Last fall, SecureKey raised $27 million from six of Canada’s top banks. Other investors included Intel Capital, Visa Inc (V.N) and Canadian telecom firms. The companies, along with different levels of government, have partnered to lay the groundwork for a national digital identity network they hope to launch commercially later this year.

According to bnn.ca, the Digital ID and Authentication Council of Canada (DIACC), a non-profit coalition of public and private sector organizations, is attempting to build a national system that will allow public access to online services without memorizing dozens of passwords, or prove their identity, while still maintaining their privacy and security.

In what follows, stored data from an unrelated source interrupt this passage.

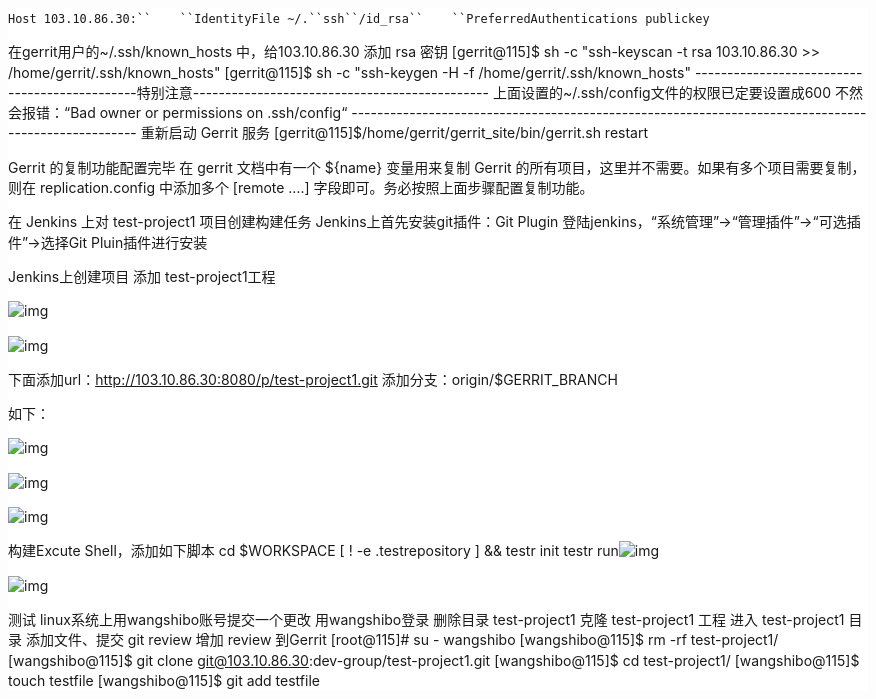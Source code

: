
 ```
Host 103.10.86.30:``    ``IdentityFile ~/.``ssh``/id_rsa``    ``PreferredAuthentications publickey
```

在gerrit用户的~/.ssh/known_hosts 中，给103.10.86.30 添加 rsa 密钥
[gerrit@115]$ sh -c "ssh-keyscan -t rsa 103.10.86.30 >> /home/gerrit/.ssh/known_hosts"
[gerrit@115]$ sh -c "ssh-keygen -H -f /home/gerrit/.ssh/known_hosts"
----------------------------------------------特别注意----------------------------------------------
上面设置的~/.ssh/config文件的权限已定要设置成600
不然会报错：“Bad owner or permissions on .ssh/config“
\----------------------------------------------------------------------------------------------------
重新启动 Gerrit 服务
[gerrit@115]$/home/gerrit/gerrit_site/bin/gerrit.sh restart

Gerrit 的复制功能配置完毕
在 gerrit 文档中有一个 ${name} 变量用来复制 Gerrit 的所有项目，这里并不需要。如果有多个项目需要复制，则在 replication.config 中添加多个 [remote ….] 字段即可。务必按照上面步骤配置复制功能。

在 Jenkins 上对 test-project1 项目创建构建任务
Jenkins上首先安装git插件：Git Plugin
登陆jenkins，“系统管理”->“管理插件”->“可选插件”->选择Git Pluin插件进行安装

Jenkins上创建项目
添加 test-project1工程

![img](https://images2015.cnblogs.com/blog/907596/201607/907596-20160708163658717-107803721.png)

 

 

![img](https://images2015.cnblogs.com/blog/907596/201607/907596-20160708163727952-1849420158.png)

下面添加url：http://103.10.86.30:8080/p/test-project1.git
添加分支：origin/$GERRIT_BRANCH

如下：

![img](https://images2015.cnblogs.com/blog/907596/201607/907596-20160708163826217-567995788.png)

 

![img](https://images2015.cnblogs.com/blog/907596/201607/907596-20160708164013514-844568357.png)

![img](https://images2015.cnblogs.com/blog/907596/201607/907596-20160708164132967-260361105.png)

构建Excute Shell，添加如下脚本
cd $WORKSPACE
[ ! -e .testrepository ] && testr init
testr run![img](https://images2015.cnblogs.com/blog/907596/201607/907596-20160708164330530-480930028.png)

![img](https://images2015.cnblogs.com/blog/907596/201607/907596-20160708164727311-621088260.png)

测试
linux系统上用wangshibo账号提交一个更改
用wangshibo登录
删除目录 test-project1
克隆 test-project1 工程
进入 test-project1 目录
添加文件、提交
git review 增加 review 到Gerrit
[root@115]# su - wangshibo
[wangshibo@115]$ rm -rf test-project1/
[wangshibo@115]$ git clone git@103.10.86.30:dev-group/test-project1.git
[wangshibo@115]$ cd test-project1/
[wangshibo@115]$ touch testfile
[wangshibo@115]$ git add testfile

The grant for up to $800,000 from Command Control and Interoperability Center for Advanced Data Analytics (CCICADA) will help build the necessary infrastructure to make that happen, SecureKey’s chief identity officer Andre Boysen said in an interview.

“In today’s world, every organization acts on its own,” “Digital identity is bigger than any one organization … it takes a village to make digital identity work.”

He explained that consumers need a trustworthy mechanism to prove someone’s identity and make identity fraud difficult in today’s increasingly digital environment. The company uses blockchain, the technology behind bitcoin, to create a “triple blind” privacy protocol that allow individuals to easily connect to partnering online services using an existing, trusted log in credential, while limiting the actual amount of data being transmitted for security.

Blockchain is a distributed record of transactions, or other data, maintained by a network of computers without the need for approval from a central authority. The technology makes large-scale hacking extremely difficult and consumer identity verification a much swifter procedure. The general idea is making a process which takes place hundreds of thousands times a day more effective, secure and user-friendly.

The “triple blind” mechanism means a consumer can use their bank credentials to log in, for example, and access their destination service, but the bank can not see where the data is going, and the recipient can not see which bank is used or any bank account information.

As a middleman, SecureKey is similarly “blind” and cannot see who is using the services.

“That’s why DHS is interested, because now we have scalable market service with very, very good privacy and that’s what we’re using blockchain for. It helps us implement blinding,” said Boysen.